Identification of single nucleotide polymorphisms from the transcriptome of an organism with a whole genome duplication
1 School of Molecular Biosciences, Washington State University, Pullman WA 99164-4660, USA
2 School of Biological Sciences, Washington State University, Pullman WA 99164-4236, USA
3 School of Biological Sciences, Washington State University, Vancouver, 14204 NE Salmon Creek Ave, Vancouver WA 98686-9600, USA
4 Center for Reproductive Biology, Washington State University, Pullman WA 99164-7520, USA
BMC Bioinformatics 2013, 14:325 doi:10.1186/1471-2105-14-325Published: 16 November 2013
The common ancestor of salmonid fishes, including rainbow trout (Oncorhynchus mykiss), experienced a whole genome duplication between 20 and 100 million years ago, and many of the duplicated genes have been retained in the trout genome. This retention complicates efforts to detect allelic variation in salmonid fishes. Specifically, single nucleotide polymorphism (SNP) detection is problematic because nucleotide variation can be found between the duplicate copies (paralogs) of a gene as well as between alleles.

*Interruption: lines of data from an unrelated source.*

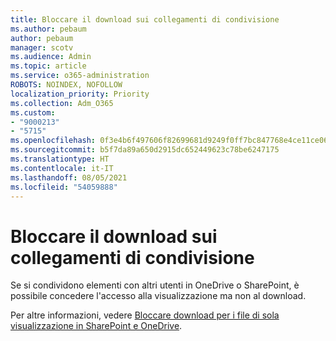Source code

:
 ```yaml
---
title: Bloccare il download sui collegamenti di condivisione
ms.author: pebaum
author: pebaum
manager: scotv
ms.audience: Admin
ms.topic: article
ms.service: o365-administration
ROBOTS: NOINDEX, NOFOLLOW
localization_priority: Priority
ms.collection: Adm_O365
ms.custom:
- "9000213"
- "5715"
ms.openlocfilehash: 0f3e4b6f497606f82699681d9249f0ff7bc847768e4ce11ce06586d3fdd3676b
ms.sourcegitcommit: b5f7da89a650d2915dc652449623c78be6247175
ms.translationtype: HT
ms.contentlocale: it-IT
ms.lasthandoff: 08/05/2021
ms.locfileid: "54059888"
---
```

# <a name="block-download-on-sharing-links"></a>Bloccare il download sui collegamenti di condivisione

Se si condividono elementi con altri utenti in OneDrive o SharePoint, è possibile concedere l'accesso alla visualizzazione ma non al download.

Per altre informazioni, vedere [Bloccare download per i file di sola visualizzazione in SharePoint e OneDrive](https://support.microsoft.com/office/block-downloads-for-view-only-files-in-sharepoint-and-onedrive-6051184b-62ac-4149-b874-13dcd40ef91e).

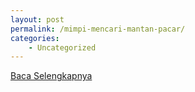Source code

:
 ```yaml
---
layout: post
permalink: /mimpi-mencari-mantan-pacar/
categories:
    - Uncategorized
---
```


[Baca Selengkapnya](/03)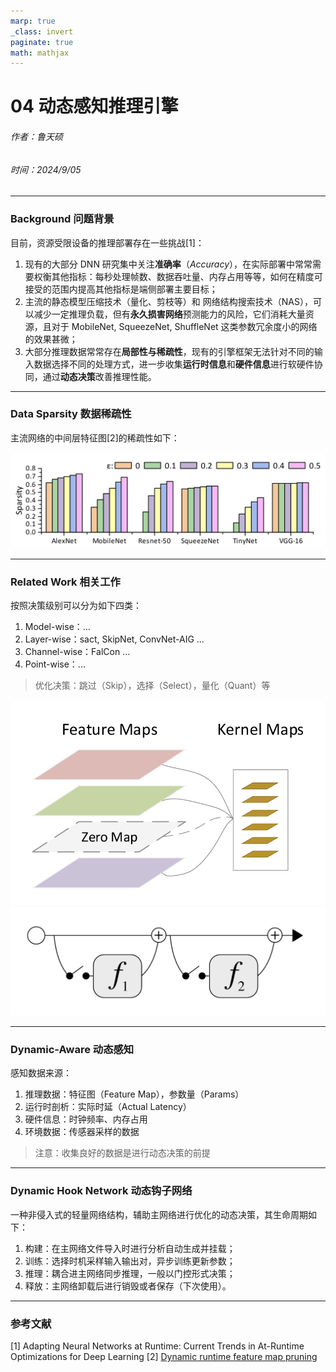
 ```yaml
---
marp: true
_class: invert
paginate: true
math: mathjax
---
```

<!-- _header: 'Compute InkJet Lab' -->
<!-- _footer: evo | [Github](https://github.com/lancerstadium/evo/tree/ml) | [Docs](https://lancerstadium.github.io/evo/docs) -->

# 04 动态感知推理引擎

###### 作者：鲁天硕
###### 时间：2024/9/05

---

### Background 问题背景

目前，资源受限设备的推理部署存在一些挑战[1]：
1. 现有的大部分 DNN 研究集中关注**准确率**（*Accuracy*），在实际部署中常常需要权衡其他指标：每秒处理帧数、数据吞吐量、内存占用等等，如何在精度可接受的范围内提高其他指标是端侧部署主要目标；
2. 主流的静态模型压缩技术（量化、剪枝等）和 网络结构搜索技术（NAS），可以减少一定推理负载，但有**永久损害网络**预测能力的风险，它们消耗大量资源，且对于 MobileNet, SqueezeNet, ShuffleNet 这类参数冗余度小的网络的效果甚微；
3. 大部分推理数据常常存在**局部性与稀疏性**，现有的引擎框架无法针对不同的输入数据选择不同的处理方式，进一步收集**运行时信息**和**硬件信息**进行软硬件协同，通过**动态决策**改善推理性能。

---

### Data Sparsity 数据稀疏性

主流网络的中间层特征图[2]的稀疏性如下：

![alt text](image-2.png)

---

### Related Work 相关工作

按照决策级别可以分为如下四类：
1. Model-wise：...
2. Layer-wise：sact, SkipNet, ConvNet-AIG ...
3. Channel-wise：FalCon ...
4. Point-wise：...

> 优化决策：跳过（Skip），选择（Select），量化（Quant）等

![bg right w:240](image-1.png)
![bg right w:240](image.png)


---

### Dynamic-Aware 动态感知

感知数据来源：
1. 推理数据：特征图（Feature Map），参数量（Params）
2. 运行时剖析：实际时延（Actual Latency）
3. 硬件信息：时钟频率、内存占用
4. 环境数据：传感器采样的数据

> 注意：收集良好的数据是进行动态决策的前提

---

### Dynamic Hook Network 动态钩子网络

一种非侵入式的轻量网络结构，辅助主网络进行优化的动态决策，其生命周期如下：
1. 构建：在主网络文件导入时进行分析自动生成并挂载；
2. 训练：选择时机采样输入输出对，异步训练更新参数；
3. 推理：耦合进主网络同步推理，一般以门控形式决策；
4. 释放：主网络卸载后进行销毁或者保存（下次使用）。


---

### 参考文献

[1] Adapting Neural Networks at Runtime: Current Trends in At-Runtime Optimizations for Deep Learning
[2] [Dynamic runtime feature map pruning](https://arxiv.org/pdf/1812.09922)
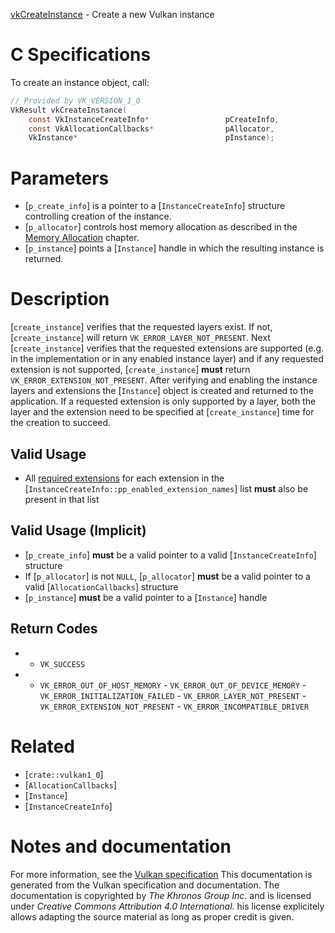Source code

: [vkCreateInstance](https://www.khronos.org/registry/vulkan/specs/1.3-extensions/man/html/vkCreateInstance.html) - Create a new Vulkan instance

# C Specifications
To create an instance object, call:
```c
// Provided by VK_VERSION_1_0
VkResult vkCreateInstance(
    const VkInstanceCreateInfo*                 pCreateInfo,
    const VkAllocationCallbacks*                pAllocator,
    VkInstance*                                 pInstance);
```

# Parameters
- [`p_create_info`] is a pointer to a [`InstanceCreateInfo`] structure controlling creation of the instance.
- [`p_allocator`] controls host memory allocation as described in the [Memory Allocation](https://www.khronos.org/registry/vulkan/specs/1.3-extensions/html/vkspec.html#memory-allocation) chapter.
- [`p_instance`] points a [`Instance`] handle in which the resulting instance is returned.

# Description
[`create_instance`] verifies that the requested layers exist.
If not, [`create_instance`] will return `VK_ERROR_LAYER_NOT_PRESENT`.
Next [`create_instance`] verifies that the requested extensions are
supported (e.g. in the implementation or in any enabled instance layer) and
if any requested extension is not supported, [`create_instance`] **must** 
return `VK_ERROR_EXTENSION_NOT_PRESENT`.
After verifying and enabling the instance layers and extensions the
[`Instance`] object is created and returned to the application.
If a requested extension is only supported by a layer, both the layer and
the extension need to be specified at [`create_instance`] time for the
creation to succeed.
## Valid Usage
-    All [required extensions](https://www.khronos.org/registry/vulkan/specs/1.3-extensions/html/vkspec.html#extendingvulkan-extensions-extensiondependencies) for each extension in the [`InstanceCreateInfo::pp_enabled_extension_names`] list  **must**  also be present in that list

## Valid Usage (Implicit)
-  [`p_create_info`] **must**  be a valid pointer to a valid [`InstanceCreateInfo`] structure
-    If [`p_allocator`] is not `NULL`, [`p_allocator`] **must**  be a valid pointer to a valid [`AllocationCallbacks`] structure
-  [`p_instance`] **must**  be a valid pointer to a [`Instance`] handle

## Return Codes
*   - `VK_SUCCESS` 
*   - `VK_ERROR_OUT_OF_HOST_MEMORY`  - `VK_ERROR_OUT_OF_DEVICE_MEMORY`  - `VK_ERROR_INITIALIZATION_FAILED`  - `VK_ERROR_LAYER_NOT_PRESENT`  - `VK_ERROR_EXTENSION_NOT_PRESENT`  - `VK_ERROR_INCOMPATIBLE_DRIVER`

# Related
- [`crate::vulkan1_0`]
- [`AllocationCallbacks`]
- [`Instance`]
- [`InstanceCreateInfo`]

# Notes and documentation
For more information, see the [Vulkan specification](https://www.khronos.org/registry/vulkan/specs/1.3-extensions/html/vkspec.html)
This documentation is generated from the Vulkan specification and documentation.
The documentation is copyrighted by *The Khronos Group Inc.* and is licensed under *Creative Commons Attribution 4.0 International*.
his license explicitely allows adapting the source material as long as proper credit is given.
        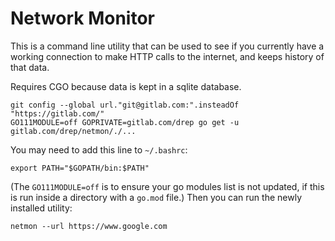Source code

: # Network Monitor

This is a command line utility that can be used to see if you currently have a 
working connection to make HTTP calls to the internet, and keeps history of that
data.

Requires CGO because data is kept in a sqlite database.

```shell
git config --global url."git@gitlab.com:".insteadOf "https://gitlab.com/"
GO111MODULE=off GOPRIVATE=gitlab.com/drep go get -u gitlab.com/drep/netmon/./...
```

You may need to add this line to `~/.bashrc`:
```
export PATH="$GOPATH/bin:$PATH"
```

(The `GO111MODULE=off` is to ensure your go modules list is not updated, if this is run inside a directory with a `go.mod` file.)
Then you can run the newly installed utility:
```shell
netmon --url https://www.google.com
```

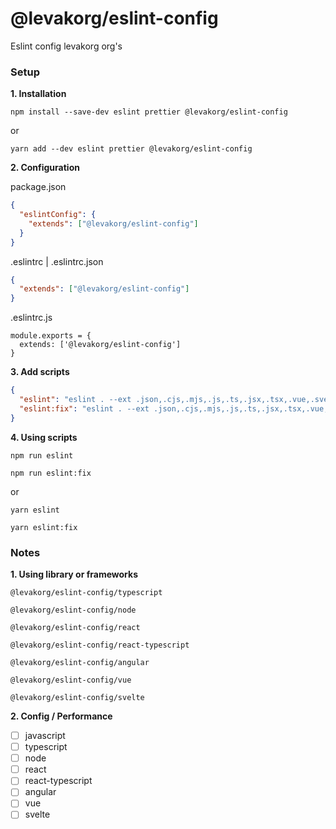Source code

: # @levakorg/eslint-config

Eslint config levakorg org's

### Setup

**1. Installation**

```
npm install --save-dev eslint prettier @levakorg/eslint-config
```

or

```
yarn add --dev eslint prettier @levakorg/eslint-config
```

**2. Configuration**

package.json

```JSON
{
  "eslintConfig": {
    "extends": ["@levakorg/eslint-config"]
  }
}
```

.eslintrc | .eslintrc.json

```JSON
{
  "extends": ["@levakorg/eslint-config"]
}
```

.eslintrc.js

```JS
module.exports = {
  extends: ['@levakorg/eslint-config']
}
```

**3. Add scripts**

```JSON
{
  "eslint": "eslint . --ext .json,.cjs,.mjs,.js,.ts,.jsx,.tsx,.vue,.svelte",
  "eslint:fix": "eslint . --ext .json,.cjs,.mjs,.js,.ts,.jsx,.tsx,.vue,.svelte --fix",
}
```

**4. Using scripts**

```
npm run eslint
```

```
npm run eslint:fix
```

or

```
yarn eslint
```

```
yarn eslint:fix
```

### Notes

**1. Using library or frameworks**

```
@levakorg/eslint-config/typescript
```

```
@levakorg/eslint-config/node
```

```
@levakorg/eslint-config/react
```

```
@levakorg/eslint-config/react-typescript
```

```
@levakorg/eslint-config/angular
```

```
@levakorg/eslint-config/vue
```

```
@levakorg/eslint-config/svelte
```

**2. Config / Performance**

- [ ] javascript
- [ ] typescript
- [ ] node
- [ ] react
- [ ] react-typescript
- [ ] angular
- [ ] vue
- [ ] svelte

We present a method of differentiating between allelic and paralogous (gene copy) sequence variants, allowing identification of SNPs in organisms with multiple copies of a gene or set of genes. The basic strategy is to: 1) identify windows of unique cDNA sequences with homology to each other, 2) compare these unique cDNAs if they are not shared between individuals (i.e. the cDNA is homozygous in one individual and homozygous for another cDNA in the other individual), and 3) give a “SNP score” value between zero and one to each candidate sequence variant based on six criteria. Using this strategy we were able to detect about seven thousand potential SNPs from the transcriptomes of several clonal lines of rainbow trout. When directly compared to a pre-validated set of SNPs in polyploid wheat, we were also able to estimate the false-positive rate of this strategy as 0 to 28% depending on parameters used.
This strategy has an advantage over traditional techniques of SNP identification because another dimension of sequencing information is utilized. This method is especially well suited for identifying SNPs in polyploids, both outbred and inbred, but would tend to be conservative for diploid organisms.